"The grey cock crew, the red cock crew
But never came the day,"
and their imaginations people the corners and shadows with shapes of terror. The marionette dance of death of these ghostly visitants is as fine a bit of word-painting as can be found any where. The idea is an amplification of the motif of "The Harlot's House," but how immeasurably superior, how much more artistically effective the most cursory comparison of the two poems will make apparent.
At last the first faint streaks of day steal through the prison bars and the daily task of cleaning the cells is performed as usual, but the Angel of Death passes through the prison, and with parched throats the prisoners, who were kept in their cells while the grim tragedy was being enacted, wait for the stroke of eight, the hour fixed for the carrying out of the sentence. As the first chimes of the prison clock are heard a moan arises from those imprisoned wretches. At noon they are marched out into the yard, and each man's eye is turned wistfully to the sky, just as the condemned man's had been. They notice that the warders are wearing their best uniforms, but the task they have just been engaged upon is revealed "by the quicklime on their boots." The murderer has expiated his crime,
"And the crimson stain that was of Cain
Became Christ's snow-white seal."
In his dishonoured grave he lies in a winding-sheet of quicklime; no rose or flower shall bloom above it, no tear shall water it, no prayer or benison be uttered over it.
"In Reading Gaol by Reading Town," with a repetition of the stanza embodying the theme that "all men kill the thing they love," the poem ends.
Truly a wonderful poem this.
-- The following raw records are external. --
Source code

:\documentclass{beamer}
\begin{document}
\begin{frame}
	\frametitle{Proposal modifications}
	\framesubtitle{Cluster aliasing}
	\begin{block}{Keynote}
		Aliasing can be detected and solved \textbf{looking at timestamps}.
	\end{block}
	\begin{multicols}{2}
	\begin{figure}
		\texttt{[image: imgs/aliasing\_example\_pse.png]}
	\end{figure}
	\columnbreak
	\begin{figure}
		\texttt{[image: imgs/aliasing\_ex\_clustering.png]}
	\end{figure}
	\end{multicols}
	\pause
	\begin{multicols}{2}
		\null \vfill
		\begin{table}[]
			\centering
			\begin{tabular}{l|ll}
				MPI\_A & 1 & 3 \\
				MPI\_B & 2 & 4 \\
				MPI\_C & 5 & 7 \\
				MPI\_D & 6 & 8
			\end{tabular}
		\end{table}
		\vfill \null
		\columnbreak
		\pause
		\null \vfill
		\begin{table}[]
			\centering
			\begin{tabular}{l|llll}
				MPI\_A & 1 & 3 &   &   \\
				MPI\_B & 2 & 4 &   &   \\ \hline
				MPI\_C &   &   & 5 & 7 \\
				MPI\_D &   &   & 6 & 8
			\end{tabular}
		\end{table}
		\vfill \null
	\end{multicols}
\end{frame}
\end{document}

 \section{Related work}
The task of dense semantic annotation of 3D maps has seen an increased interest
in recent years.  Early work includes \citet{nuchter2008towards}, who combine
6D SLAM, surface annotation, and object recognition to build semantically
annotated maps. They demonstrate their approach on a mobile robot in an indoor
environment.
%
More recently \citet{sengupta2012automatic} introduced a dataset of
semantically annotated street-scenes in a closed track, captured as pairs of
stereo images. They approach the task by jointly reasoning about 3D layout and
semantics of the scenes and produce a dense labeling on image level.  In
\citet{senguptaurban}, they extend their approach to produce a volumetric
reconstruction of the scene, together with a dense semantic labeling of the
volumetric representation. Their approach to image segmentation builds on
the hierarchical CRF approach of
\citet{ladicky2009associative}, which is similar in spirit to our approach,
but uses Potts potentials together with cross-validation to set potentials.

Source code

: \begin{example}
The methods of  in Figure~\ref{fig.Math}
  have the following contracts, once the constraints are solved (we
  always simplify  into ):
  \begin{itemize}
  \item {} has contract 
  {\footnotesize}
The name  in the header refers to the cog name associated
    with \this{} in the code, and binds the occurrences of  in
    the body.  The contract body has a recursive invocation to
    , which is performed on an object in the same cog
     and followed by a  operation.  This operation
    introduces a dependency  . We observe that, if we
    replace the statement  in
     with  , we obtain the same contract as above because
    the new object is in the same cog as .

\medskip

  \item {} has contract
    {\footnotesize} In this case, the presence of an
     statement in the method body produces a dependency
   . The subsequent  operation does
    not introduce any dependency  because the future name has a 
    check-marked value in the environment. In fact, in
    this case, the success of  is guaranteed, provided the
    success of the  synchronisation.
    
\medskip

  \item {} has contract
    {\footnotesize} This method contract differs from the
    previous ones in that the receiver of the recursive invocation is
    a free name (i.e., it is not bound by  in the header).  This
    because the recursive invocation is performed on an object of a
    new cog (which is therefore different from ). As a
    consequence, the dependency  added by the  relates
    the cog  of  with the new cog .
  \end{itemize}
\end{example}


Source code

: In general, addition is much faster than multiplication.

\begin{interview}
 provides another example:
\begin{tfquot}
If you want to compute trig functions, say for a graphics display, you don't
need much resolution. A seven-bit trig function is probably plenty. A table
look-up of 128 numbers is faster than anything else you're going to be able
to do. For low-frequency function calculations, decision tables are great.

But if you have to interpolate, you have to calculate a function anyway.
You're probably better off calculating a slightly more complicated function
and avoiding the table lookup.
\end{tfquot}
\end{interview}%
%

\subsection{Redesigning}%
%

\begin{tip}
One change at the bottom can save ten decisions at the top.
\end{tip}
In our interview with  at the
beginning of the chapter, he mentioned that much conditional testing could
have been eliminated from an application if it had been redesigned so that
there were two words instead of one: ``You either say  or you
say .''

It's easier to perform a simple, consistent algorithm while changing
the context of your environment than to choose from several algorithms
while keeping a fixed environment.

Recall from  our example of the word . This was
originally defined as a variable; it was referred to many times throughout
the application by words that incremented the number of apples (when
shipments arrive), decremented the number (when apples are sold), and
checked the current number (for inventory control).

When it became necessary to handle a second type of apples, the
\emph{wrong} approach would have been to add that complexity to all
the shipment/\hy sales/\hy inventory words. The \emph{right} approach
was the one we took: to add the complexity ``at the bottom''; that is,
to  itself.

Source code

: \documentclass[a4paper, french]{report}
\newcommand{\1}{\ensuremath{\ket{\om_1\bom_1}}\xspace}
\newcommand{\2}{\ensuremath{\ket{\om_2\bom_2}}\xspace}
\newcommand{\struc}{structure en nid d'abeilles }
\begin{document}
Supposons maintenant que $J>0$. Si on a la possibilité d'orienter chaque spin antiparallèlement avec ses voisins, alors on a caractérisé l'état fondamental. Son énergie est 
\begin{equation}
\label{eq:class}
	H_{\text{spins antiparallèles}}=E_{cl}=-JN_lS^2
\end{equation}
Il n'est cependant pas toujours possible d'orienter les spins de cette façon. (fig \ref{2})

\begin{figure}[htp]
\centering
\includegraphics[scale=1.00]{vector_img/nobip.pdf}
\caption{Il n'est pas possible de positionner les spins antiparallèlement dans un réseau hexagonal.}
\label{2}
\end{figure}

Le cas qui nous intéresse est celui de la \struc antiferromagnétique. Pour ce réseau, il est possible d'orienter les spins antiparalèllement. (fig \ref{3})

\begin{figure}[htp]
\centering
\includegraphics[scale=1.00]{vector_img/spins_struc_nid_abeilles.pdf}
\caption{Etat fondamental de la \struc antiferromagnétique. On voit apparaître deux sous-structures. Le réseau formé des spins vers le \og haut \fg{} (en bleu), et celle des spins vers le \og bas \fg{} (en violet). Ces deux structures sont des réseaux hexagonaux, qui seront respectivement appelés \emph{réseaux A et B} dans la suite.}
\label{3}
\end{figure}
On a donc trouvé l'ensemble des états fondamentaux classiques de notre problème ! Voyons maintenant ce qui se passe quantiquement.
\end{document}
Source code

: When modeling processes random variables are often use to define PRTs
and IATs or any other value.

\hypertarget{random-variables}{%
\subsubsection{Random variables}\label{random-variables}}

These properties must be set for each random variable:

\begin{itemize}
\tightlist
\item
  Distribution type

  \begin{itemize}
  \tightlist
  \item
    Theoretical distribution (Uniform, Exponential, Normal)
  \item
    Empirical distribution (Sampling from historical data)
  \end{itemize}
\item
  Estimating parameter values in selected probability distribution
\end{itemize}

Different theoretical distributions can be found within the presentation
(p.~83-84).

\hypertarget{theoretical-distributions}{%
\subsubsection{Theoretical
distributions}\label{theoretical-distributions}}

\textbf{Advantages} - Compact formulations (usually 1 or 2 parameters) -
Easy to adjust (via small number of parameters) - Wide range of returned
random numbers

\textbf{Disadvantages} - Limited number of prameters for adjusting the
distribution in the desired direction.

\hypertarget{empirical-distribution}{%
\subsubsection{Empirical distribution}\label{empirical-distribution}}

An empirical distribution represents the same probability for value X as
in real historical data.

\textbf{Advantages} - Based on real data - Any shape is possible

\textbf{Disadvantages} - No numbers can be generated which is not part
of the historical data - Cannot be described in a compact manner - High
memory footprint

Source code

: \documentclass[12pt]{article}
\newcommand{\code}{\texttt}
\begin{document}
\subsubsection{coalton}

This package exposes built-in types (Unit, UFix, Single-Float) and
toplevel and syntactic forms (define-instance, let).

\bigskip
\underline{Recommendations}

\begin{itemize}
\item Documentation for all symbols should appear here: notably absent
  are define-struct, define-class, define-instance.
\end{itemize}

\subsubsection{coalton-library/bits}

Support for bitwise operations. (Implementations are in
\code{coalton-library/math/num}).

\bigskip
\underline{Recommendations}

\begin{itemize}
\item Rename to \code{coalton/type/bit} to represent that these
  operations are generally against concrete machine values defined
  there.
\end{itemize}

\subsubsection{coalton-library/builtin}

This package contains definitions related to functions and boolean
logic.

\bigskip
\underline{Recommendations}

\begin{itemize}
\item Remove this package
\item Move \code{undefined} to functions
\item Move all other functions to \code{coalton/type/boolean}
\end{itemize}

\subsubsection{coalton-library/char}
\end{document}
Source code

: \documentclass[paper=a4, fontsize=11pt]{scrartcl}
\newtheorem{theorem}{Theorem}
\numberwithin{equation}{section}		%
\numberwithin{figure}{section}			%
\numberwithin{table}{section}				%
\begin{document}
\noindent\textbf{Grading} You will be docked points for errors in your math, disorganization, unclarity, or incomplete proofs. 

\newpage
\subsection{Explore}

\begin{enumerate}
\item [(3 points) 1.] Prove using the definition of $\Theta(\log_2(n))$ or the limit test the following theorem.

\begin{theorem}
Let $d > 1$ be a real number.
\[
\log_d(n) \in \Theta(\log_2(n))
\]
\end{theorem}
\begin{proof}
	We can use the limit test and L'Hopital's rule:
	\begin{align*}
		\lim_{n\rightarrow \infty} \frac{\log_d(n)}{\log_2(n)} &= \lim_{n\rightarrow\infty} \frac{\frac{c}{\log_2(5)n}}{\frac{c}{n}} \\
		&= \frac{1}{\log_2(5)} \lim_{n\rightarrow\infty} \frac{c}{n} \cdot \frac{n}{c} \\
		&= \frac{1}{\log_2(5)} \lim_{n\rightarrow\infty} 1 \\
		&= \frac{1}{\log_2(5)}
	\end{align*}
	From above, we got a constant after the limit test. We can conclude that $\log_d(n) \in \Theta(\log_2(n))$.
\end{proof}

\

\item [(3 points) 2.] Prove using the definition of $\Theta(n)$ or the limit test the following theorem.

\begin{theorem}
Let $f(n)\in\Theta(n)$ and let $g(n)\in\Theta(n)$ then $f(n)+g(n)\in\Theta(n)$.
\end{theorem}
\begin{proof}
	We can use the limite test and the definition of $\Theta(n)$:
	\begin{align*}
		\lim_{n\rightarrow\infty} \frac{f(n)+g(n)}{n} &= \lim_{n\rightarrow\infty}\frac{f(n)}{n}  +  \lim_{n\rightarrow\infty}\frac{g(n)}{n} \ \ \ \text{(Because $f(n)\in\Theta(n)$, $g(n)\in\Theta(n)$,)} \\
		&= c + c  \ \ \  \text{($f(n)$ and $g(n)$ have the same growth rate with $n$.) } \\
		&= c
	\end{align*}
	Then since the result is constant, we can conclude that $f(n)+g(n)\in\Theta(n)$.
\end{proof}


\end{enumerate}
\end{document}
We close the covers of the book slowly, almost reverently, our minds all saddened and attuned to a low note by this gloomy picture of agony, torture and horror. We feel as if we had been assisting at a funeral, and with hushed voices slowly make our way back to the world of life and bustle.
Wilde's place in poetry has yet to be settled, we have not yet had time to focus his work into perspective. That he will rank amongst the very greatest creative geniuses of the world, the men whose songs sway nations, is doubtful, though time alone can tell us.
The least that can be said is that there is a distinction about Wilde's poetry that will always stamp it as the work of a great artist, and as such it commands a high place amongst the best literary work that this country has produced.